New £1 coin: where to get one, security features and how it's made
The new £1 coin is released today (28 March). We reveal where you can get one, highlight the new security features and explain how it's made behind the scenes at the Royal Mint.
The new 12-sided £1 coin comes into circulation today (28 March). Here's everything you need to know.
Where can I get the new £1 coin?
The Royal Mint says around 300 million of the new £1 coins have been distributed to cash centres across the UK.
It’ll probably be a few days before these coins filter through to stores and become available at the tills.
If you want to get your hands on one today, you’ll need to visit one of the 33 banks and post offices situated across the UK that already stock the coins.
New ‘hidden’ security feature
The Royal Mint has described the new £1 as the most secure coin in the world.
That’s partly down to a ‘hidden’ security feature that makes it more difficult to counterfeit.
This is believed to involve a material inside the coin itself, which can only be detected when electronically scanned by payment machines.
How is the new £1 coin made?
I visited to the Royal Mint in Llantrisant to find out how the remarkable new coins are made – and to snap a few photos of the process.
Everything is done on-site, from burning the metals to engraving to striking to the final quality check before they leave the Mint.
Commemorative coins and bullion are also made on another part of the site.
First things first
Coin production begins by making the blanks. Metals for the £1 coin are melted down in a massive furnace and then removed as a continuous strip. It can weigh up to 2.8 tonnes.
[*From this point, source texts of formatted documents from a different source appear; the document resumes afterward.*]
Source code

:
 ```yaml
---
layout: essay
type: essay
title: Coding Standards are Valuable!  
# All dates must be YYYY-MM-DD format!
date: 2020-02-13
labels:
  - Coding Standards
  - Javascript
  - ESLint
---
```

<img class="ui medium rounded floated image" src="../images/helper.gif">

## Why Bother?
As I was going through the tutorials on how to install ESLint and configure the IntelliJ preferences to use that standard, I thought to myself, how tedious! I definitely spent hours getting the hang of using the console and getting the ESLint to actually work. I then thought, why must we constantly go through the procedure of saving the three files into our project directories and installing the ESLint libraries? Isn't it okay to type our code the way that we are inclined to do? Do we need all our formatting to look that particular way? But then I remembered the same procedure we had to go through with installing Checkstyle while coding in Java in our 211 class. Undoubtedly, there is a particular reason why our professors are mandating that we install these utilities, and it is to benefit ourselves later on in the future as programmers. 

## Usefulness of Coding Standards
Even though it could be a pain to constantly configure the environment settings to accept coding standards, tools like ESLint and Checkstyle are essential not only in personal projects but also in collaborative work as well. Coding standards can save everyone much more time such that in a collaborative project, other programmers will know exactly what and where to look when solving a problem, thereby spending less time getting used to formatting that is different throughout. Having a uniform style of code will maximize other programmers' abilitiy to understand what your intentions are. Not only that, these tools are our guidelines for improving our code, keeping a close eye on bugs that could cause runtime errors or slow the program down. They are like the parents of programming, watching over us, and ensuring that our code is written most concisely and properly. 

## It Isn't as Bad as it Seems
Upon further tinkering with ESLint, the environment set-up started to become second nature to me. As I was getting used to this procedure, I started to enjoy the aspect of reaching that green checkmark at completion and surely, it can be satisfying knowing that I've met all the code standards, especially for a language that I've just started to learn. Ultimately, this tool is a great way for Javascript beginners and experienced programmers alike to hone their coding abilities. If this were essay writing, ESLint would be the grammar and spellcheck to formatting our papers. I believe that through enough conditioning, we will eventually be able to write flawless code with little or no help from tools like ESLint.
This strip is passed through rolling mills to reduce it to coin thickness. After that, blank discs of metal are punched from the strip in a blanking press, producing up to 10,000 blanks a minute.
Blanks are softened by heating them in an annealing furnace at up to 950C. They’re cleaned to make sure they’re blemish-free.
Once the design is approved, a plaster model measuring several times the diameter of the £1 coin is made.
The plaster model is scanned by a ruby-tipped probe which records the design as a digital file on a computer. An engraving machine cuts the design into a piece of steel at the correct size of the coin, based on the digital file.
This piece of steel is then used to make the dies which will actually strike the coins. It’s known as a reduction punch.
Striking!
The coin press room is where the final part of the process, the striking, takes place.
Staff at the Royal Mint have been working 24 hours a day since the beginning of March to get a massive 1.5 billion pound coins ready by today (28 March).
The coins are fed into the coin press which ‘strikes’ the dies on to the blanks, applying a pressure of around 60 tonnes. Check out this example of a commemorative £1 coin going into the press.
The coins then go into the tote box for quality control. You can see Hywel Price, the Royal Mint’s circulating coin press setter, doing checks here.
He’s looking for imperfections like the outside ring being worn out.
Once the coins have got the OK, they’re released into the still box ready to be taken away to ‘cash centres’ across the UK. That’s where they’ll stay before they get circulated.
The coins are literally ‘hot off the press’ – it’s surprising how warm they are.
There are 10 presses on the go at any one time, and the Mint is producing 3 million £1 coins a day: that’s 140,000 an hour and eight or nine coins a second. When I visit, they’re right on track to meet their deadline.
Getting them out there
The biggest challenge isn’t working tirelessly around the clock to create the coins; there are actually bigger concerns about distribution.
“It’s time-consuming” says technical manager, Scott Kuperus. A lot of talks have been taking place with operators of car parks, gyms, vending machines and others who use £1 coins, to help them adjust to the new coins.
“There’s no other product that everybody – children, old people, low earners, high earners – will be in contact with,” says Kuperus.
Catching out the counterfeiters
The Mint reckons that one in 30 ‘round pound’ coins are now counterfeit.
Minting technology has come on significantly since £1 coins were introduced in 1983, and the availability of materials is much wider, so counterfeiting is more common than it is used to be.
“It can be everything from one man in a shed to larger counterfeit operations,” says Kuperus.
“They only have to pass it off once.”
The 12-sided coins are bi-metallic and have micro-lettering, milled edges and hidden high security features, which are used in bank notes.
They’re said to be the most secure coins in the world. The £1 coin was about due for modernisation anyway; it has to be suitable for the next 20-30 years.
“Dig in to your jam jars, down the back of the couch, your glove compartment, anywhere you can think of, before they expire on 15 October,” says Kuperus.
And what will happen to the ‘round pound’ coins, you ask? They’ll be re-used by melting them down into the new coins.